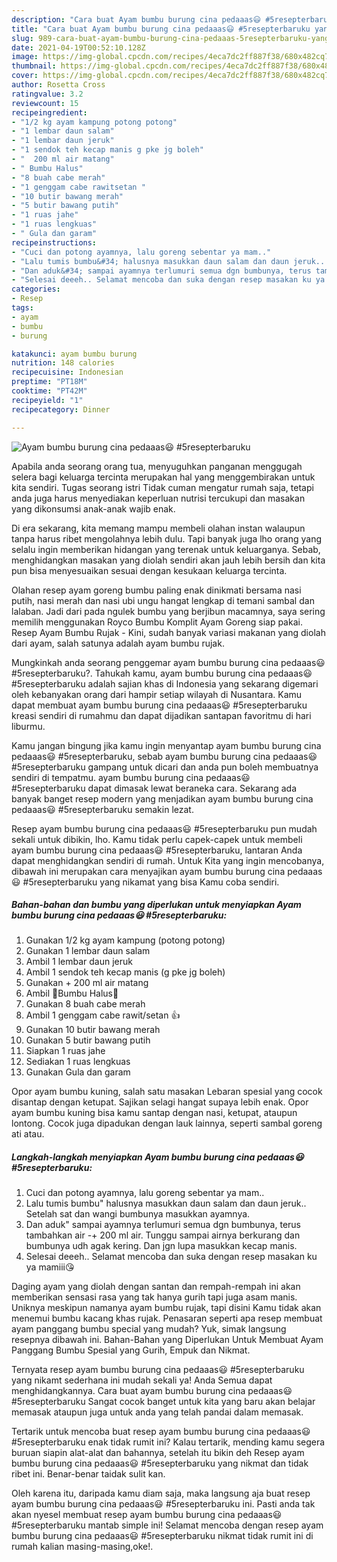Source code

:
 ```yaml
---
description: "Cara buat Ayam bumbu burung cina pedaaas😃 #5resepterbaruku yang lezat Untuk Jualan"
title: "Cara buat Ayam bumbu burung cina pedaaas😃 #5resepterbaruku yang lezat Untuk Jualan"
slug: 989-cara-buat-ayam-bumbu-burung-cina-pedaaas-5resepterbaruku-yang-lezat-untuk-jualan
date: 2021-04-19T00:52:10.128Z
image: https://img-global.cpcdn.com/recipes/4eca7dc2ff887f38/680x482cq70/ayam-bumbu-burung-cina-pedaaas😃-5resepterbaruku-foto-resep-utama.jpg
thumbnail: https://img-global.cpcdn.com/recipes/4eca7dc2ff887f38/680x482cq70/ayam-bumbu-burung-cina-pedaaas😃-5resepterbaruku-foto-resep-utama.jpg
cover: https://img-global.cpcdn.com/recipes/4eca7dc2ff887f38/680x482cq70/ayam-bumbu-burung-cina-pedaaas😃-5resepterbaruku-foto-resep-utama.jpg
author: Rosetta Cross
ratingvalue: 3.2
reviewcount: 15
recipeingredient:
- "1/2 kg ayam kampung potong potong"
- "1 lembar daun salam"
- "1 lembar daun jeruk"
- "1 sendok teh kecap manis g pke jg boleh"
- "  200 ml air matang"
- " Bumbu Halus"
- "8 buah cabe merah"
- "1 genggam cabe rawitsetan "
- "10 butir bawang merah"
- "5 butir bawang putih"
- "1 ruas jahe"
- "1 ruas lengkuas"
- " Gula dan garam"
recipeinstructions:
- "Cuci dan potong ayamnya, lalu goreng sebentar ya mam.."
- "Lalu tumis bumbu&#34; halusnya masukkan daun salam dan daun jeruk.. Setelah sat dan wangi bumbunya masukkan ayamnya."
- "Dan aduk&#34; sampai ayamnya terlumuri semua dgn bumbunya, terus tambahkan air -+ 200 ml air. Tunggu sampai airnya berkurang dan bumbunya udh agak kering. Dan jgn lupa masukkan kecap manis."
- "Selesai deeeh.. Selamat mencoba dan suka dengan resep masakan ku ya mamiii😘"
categories:
- Resep
tags:
- ayam
- bumbu
- burung

katakunci: ayam bumbu burung 
nutrition: 148 calories
recipecuisine: Indonesian
preptime: "PT18M"
cooktime: "PT42M"
recipeyield: "1"
recipecategory: Dinner

---
```



![Ayam bumbu burung cina pedaaas😃 #5resepterbaruku](https://img-global.cpcdn.com/recipes/4eca7dc2ff887f38/680x482cq70/ayam-bumbu-burung-cina-pedaaas😃-5resepterbaruku-foto-resep-utama.jpg)

Apabila anda seorang orang tua, menyuguhkan panganan menggugah selera bagi keluarga tercinta merupakan hal yang menggembirakan untuk kita sendiri. Tugas seorang istri Tidak cuman mengatur rumah saja, tetapi anda juga harus menyediakan keperluan nutrisi tercukupi dan masakan yang dikonsumsi anak-anak wajib enak.

Di era  sekarang, kita memang mampu membeli olahan instan walaupun tanpa harus ribet mengolahnya lebih dulu. Tapi banyak juga lho orang yang selalu ingin memberikan hidangan yang terenak untuk keluarganya. Sebab, menghidangkan masakan yang diolah sendiri akan jauh lebih bersih dan kita pun bisa menyesuaikan sesuai dengan kesukaan keluarga tercinta. 

Olahan resep ayam goreng bumbu paling enak dinikmati bersama nasi putih, nasi merah dan nasi ubi ungu hangat lengkap di temani sambal dan lalaban. Jadi dari pada ngulek bumbu yang berjibun macamnya, saya sering memilih menggunakan Royco Bumbu Komplit Ayam Goreng siap pakai. Resep Ayam Bumbu Rujak - Kini, sudah banyak variasi makanan yang diolah dari ayam, salah satunya adalah ayam bumbu rujak.

Mungkinkah anda seorang penggemar ayam bumbu burung cina pedaaas😃 #5resepterbaruku?. Tahukah kamu, ayam bumbu burung cina pedaaas😃 #5resepterbaruku adalah sajian khas di Indonesia yang sekarang digemari oleh kebanyakan orang dari hampir setiap wilayah di Nusantara. Kamu dapat membuat ayam bumbu burung cina pedaaas😃 #5resepterbaruku kreasi sendiri di rumahmu dan dapat dijadikan santapan favoritmu di hari liburmu.

Kamu jangan bingung jika kamu ingin menyantap ayam bumbu burung cina pedaaas😃 #5resepterbaruku, sebab ayam bumbu burung cina pedaaas😃 #5resepterbaruku gampang untuk dicari dan anda pun boleh membuatnya sendiri di tempatmu. ayam bumbu burung cina pedaaas😃 #5resepterbaruku dapat dimasak lewat beraneka cara. Sekarang ada banyak banget resep modern yang menjadikan ayam bumbu burung cina pedaaas😃 #5resepterbaruku semakin lezat.

Resep ayam bumbu burung cina pedaaas😃 #5resepterbaruku pun mudah sekali untuk dibikin, lho. Kamu tidak perlu capek-capek untuk membeli ayam bumbu burung cina pedaaas😃 #5resepterbaruku, lantaran Anda dapat menghidangkan sendiri di rumah. Untuk Kita yang ingin mencobanya, dibawah ini merupakan cara menyajikan ayam bumbu burung cina pedaaas😃 #5resepterbaruku yang nikamat yang bisa Kamu coba sendiri.

<!--inarticleads1-->

##### Bahan-bahan dan bumbu yang diperlukan untuk menyiapkan Ayam bumbu burung cina pedaaas😃 #5resepterbaruku:

1. Gunakan 1/2 kg ayam kampung (potong potong)
1. Gunakan 1 lembar daun salam
1. Ambil 1 lembar daun jeruk
1. Ambil 1 sendok teh kecap manis (g pke jg boleh)
1. Gunakan  + 200 ml air matang
1. Ambil  💖Bumbu Halus💖
1. Gunakan 8 buah cabe merah
1. Ambil 1 genggam cabe rawit/setan 👍
1. Gunakan 10 butir bawang merah
1. Gunakan 5 butir bawang putih
1. Siapkan 1 ruas jahe
1. Sediakan 1 ruas lengkuas
1. Gunakan  Gula dan garam


Opor ayam bumbu kuning, salah satu masakan Lebaran spesial yang cocok disantap dengan ketupat. Sajikan selagi hangat supaya lebih enak. Opor ayam bumbu kuning bisa kamu santap dengan nasi, ketupat, ataupun lontong. Cocok juga dipadukan dengan lauk lainnya, seperti sambal goreng ati atau. 

<!--inarticleads2-->

##### Langkah-langkah menyiapkan Ayam bumbu burung cina pedaaas😃 #5resepterbaruku:

1. Cuci dan potong ayamnya, lalu goreng sebentar ya mam..
1. Lalu tumis bumbu&#34; halusnya masukkan daun salam dan daun jeruk.. Setelah sat dan wangi bumbunya masukkan ayamnya.
1. Dan aduk&#34; sampai ayamnya terlumuri semua dgn bumbunya, terus tambahkan air -+ 200 ml air. Tunggu sampai airnya berkurang dan bumbunya udh agak kering. Dan jgn lupa masukkan kecap manis.
1. Selesai deeeh.. Selamat mencoba dan suka dengan resep masakan ku ya mamiii😘


Daging ayam yang diolah dengan santan dan rempah-rempah ini akan memberikan sensasi rasa yang tak hanya gurih tapi juga asam manis. Uniknya meskipun namanya ayam bumbu rujak, tapi disini Kamu tidak akan menemui bumbu kacang khas rujak. Penasaran seperti apa resep membuat ayam panggang bumbu special yang mudah? Yuk, simak langsung resepnya dibawah ini. Bahan-Bahan yang Diperlukan Untuk Membuat Ayam Panggang Bumbu Spesial yang Gurih, Empuk dan Nikmat. 

Ternyata resep ayam bumbu burung cina pedaaas😃 #5resepterbaruku yang nikamt sederhana ini mudah sekali ya! Anda Semua dapat menghidangkannya. Cara buat ayam bumbu burung cina pedaaas😃 #5resepterbaruku Sangat cocok banget untuk kita yang baru akan belajar memasak ataupun juga untuk anda yang telah pandai dalam memasak.

Tertarik untuk mencoba buat resep ayam bumbu burung cina pedaaas😃 #5resepterbaruku enak tidak rumit ini? Kalau tertarik, mending kamu segera buruan siapin alat-alat dan bahannya, setelah itu bikin deh Resep ayam bumbu burung cina pedaaas😃 #5resepterbaruku yang nikmat dan tidak ribet ini. Benar-benar taidak sulit kan. 

Oleh karena itu, daripada kamu diam saja, maka langsung aja buat resep ayam bumbu burung cina pedaaas😃 #5resepterbaruku ini. Pasti anda tak akan nyesel membuat resep ayam bumbu burung cina pedaaas😃 #5resepterbaruku mantab simple ini! Selamat mencoba dengan resep ayam bumbu burung cina pedaaas😃 #5resepterbaruku nikmat tidak rumit ini di rumah kalian masing-masing,oke!.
* * *
• _What this task involves_:
Given the records above, restate word for word only the lines starting at the one with "1. Gunakan 1 lembar daun salam" and ending at the one with "1. Selesai deeeh..".

• _Result of the task_:
1. Gunakan 1 lembar daun salam
1. Ambil 1 lembar daun jeruk
1. Ambil 1 sendok teh kecap manis (g pke jg boleh)
1. Gunakan  + 200 ml air matang
1. Ambil  💖Bumbu Halus💖
1. Gunakan 8 buah cabe merah
1. Ambil 1 genggam cabe rawit/setan 👍
1. Gunakan 10 butir bawang merah
1. Gunakan 5 butir bawang putih
1. Siapkan 1 ruas jahe
1. Sediakan 1 ruas lengkuas
1. Gunakan  Gula dan garam


Opor ayam bumbu kuning, salah satu masakan Lebaran spesial yang cocok disantap dengan ketupat. Sajikan selagi hangat supaya lebih enak. Opor ayam bumbu kuning bisa kamu santap dengan nasi, ketupat, ataupun lontong. Cocok juga dipadukan dengan lauk lainnya, seperti sambal goreng ati atau. 

<!--inarticleads2-->

##### Langkah-langkah menyiapkan Ayam bumbu burung cina pedaaas😃 #5resepterbaruku:

1. Cuci dan potong ayamnya, lalu goreng sebentar ya mam..
1. Lalu tumis bumbu&#34; halusnya masukkan daun salam dan daun jeruk.. Setelah sat dan wangi bumbunya masukkan ayamnya.
1. Dan aduk&#34; sampai ayamnya terlumuri semua dgn bumbunya, terus tambahkan air -+ 200 ml air. Tunggu sampai airnya berkurang dan bumbunya udh agak kering. Dan jgn lupa masukkan kecap manis.
1. Selesai deeeh.. Selamat mencoba dan suka dengan resep masakan ku ya mamiii😘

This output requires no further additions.